EXERCISE INSTRUCTIONS: Would you go through the records below and copy each line with the string "circuit"?
:: INPUT DATA
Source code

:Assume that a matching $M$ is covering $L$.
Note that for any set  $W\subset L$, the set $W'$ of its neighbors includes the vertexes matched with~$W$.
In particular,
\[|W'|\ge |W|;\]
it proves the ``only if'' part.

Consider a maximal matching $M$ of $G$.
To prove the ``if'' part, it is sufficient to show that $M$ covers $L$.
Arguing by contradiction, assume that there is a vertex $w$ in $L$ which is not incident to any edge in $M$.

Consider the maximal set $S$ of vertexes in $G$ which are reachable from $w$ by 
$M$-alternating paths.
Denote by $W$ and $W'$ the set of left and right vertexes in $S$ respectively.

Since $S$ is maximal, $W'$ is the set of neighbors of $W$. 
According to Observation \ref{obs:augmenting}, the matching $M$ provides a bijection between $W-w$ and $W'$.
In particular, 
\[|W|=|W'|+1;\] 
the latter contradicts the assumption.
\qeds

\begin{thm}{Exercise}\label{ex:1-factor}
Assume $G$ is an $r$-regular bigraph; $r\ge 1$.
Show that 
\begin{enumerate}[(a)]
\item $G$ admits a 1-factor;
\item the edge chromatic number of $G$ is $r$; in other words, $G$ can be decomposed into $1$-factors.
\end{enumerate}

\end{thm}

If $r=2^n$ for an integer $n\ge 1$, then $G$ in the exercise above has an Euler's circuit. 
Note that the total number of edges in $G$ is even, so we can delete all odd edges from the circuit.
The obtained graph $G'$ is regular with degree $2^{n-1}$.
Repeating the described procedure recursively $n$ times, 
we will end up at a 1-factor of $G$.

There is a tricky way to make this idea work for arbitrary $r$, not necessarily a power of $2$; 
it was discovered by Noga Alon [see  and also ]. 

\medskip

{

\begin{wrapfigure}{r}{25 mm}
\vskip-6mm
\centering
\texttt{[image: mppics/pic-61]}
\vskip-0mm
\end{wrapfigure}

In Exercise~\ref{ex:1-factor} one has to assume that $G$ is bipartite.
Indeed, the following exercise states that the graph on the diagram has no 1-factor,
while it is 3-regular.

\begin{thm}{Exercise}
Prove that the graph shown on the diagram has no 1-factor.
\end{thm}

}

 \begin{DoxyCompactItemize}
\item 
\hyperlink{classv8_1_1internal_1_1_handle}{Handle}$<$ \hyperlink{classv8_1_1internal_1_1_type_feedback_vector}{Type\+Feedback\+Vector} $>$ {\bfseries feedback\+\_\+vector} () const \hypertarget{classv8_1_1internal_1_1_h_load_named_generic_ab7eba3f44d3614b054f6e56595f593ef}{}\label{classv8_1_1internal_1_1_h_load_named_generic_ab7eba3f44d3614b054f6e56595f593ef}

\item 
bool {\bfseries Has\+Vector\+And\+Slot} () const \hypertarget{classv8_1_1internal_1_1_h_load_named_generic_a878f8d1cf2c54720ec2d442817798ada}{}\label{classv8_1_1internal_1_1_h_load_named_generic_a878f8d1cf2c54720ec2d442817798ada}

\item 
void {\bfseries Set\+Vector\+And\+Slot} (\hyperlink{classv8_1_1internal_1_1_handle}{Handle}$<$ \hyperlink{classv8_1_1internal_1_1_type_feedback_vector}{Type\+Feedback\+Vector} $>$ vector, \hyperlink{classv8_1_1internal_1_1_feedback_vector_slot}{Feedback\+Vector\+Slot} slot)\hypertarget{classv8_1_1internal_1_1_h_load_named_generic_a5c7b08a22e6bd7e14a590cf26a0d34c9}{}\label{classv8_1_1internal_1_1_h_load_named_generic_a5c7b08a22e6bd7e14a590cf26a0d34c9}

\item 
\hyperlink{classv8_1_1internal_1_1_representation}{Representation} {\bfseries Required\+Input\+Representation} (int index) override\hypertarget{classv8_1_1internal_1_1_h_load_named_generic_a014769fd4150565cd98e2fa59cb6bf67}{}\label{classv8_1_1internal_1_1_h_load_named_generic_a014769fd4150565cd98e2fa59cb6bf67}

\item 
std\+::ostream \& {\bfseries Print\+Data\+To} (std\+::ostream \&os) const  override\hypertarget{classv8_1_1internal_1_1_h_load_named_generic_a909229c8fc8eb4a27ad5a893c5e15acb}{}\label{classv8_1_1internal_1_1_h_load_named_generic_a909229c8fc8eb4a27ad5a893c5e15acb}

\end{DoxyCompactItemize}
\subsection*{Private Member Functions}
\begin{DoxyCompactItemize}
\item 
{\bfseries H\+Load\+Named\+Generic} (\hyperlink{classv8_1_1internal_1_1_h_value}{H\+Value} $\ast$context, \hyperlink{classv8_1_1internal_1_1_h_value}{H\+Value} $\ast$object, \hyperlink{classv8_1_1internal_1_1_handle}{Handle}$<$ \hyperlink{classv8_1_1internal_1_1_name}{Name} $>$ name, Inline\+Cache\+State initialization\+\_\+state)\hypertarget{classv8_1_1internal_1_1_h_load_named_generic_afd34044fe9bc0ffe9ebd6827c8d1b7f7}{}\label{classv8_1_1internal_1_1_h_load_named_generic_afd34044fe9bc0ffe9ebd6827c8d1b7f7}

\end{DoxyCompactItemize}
::::
TASK OUTPUT:
If $r=2^n$ for an integer $n\ge 1$, then $G$ in the exercise above has an Euler's circuit. 
Note that the total number of edges in $G$ is even, so we can delete all odd edges from the circuit.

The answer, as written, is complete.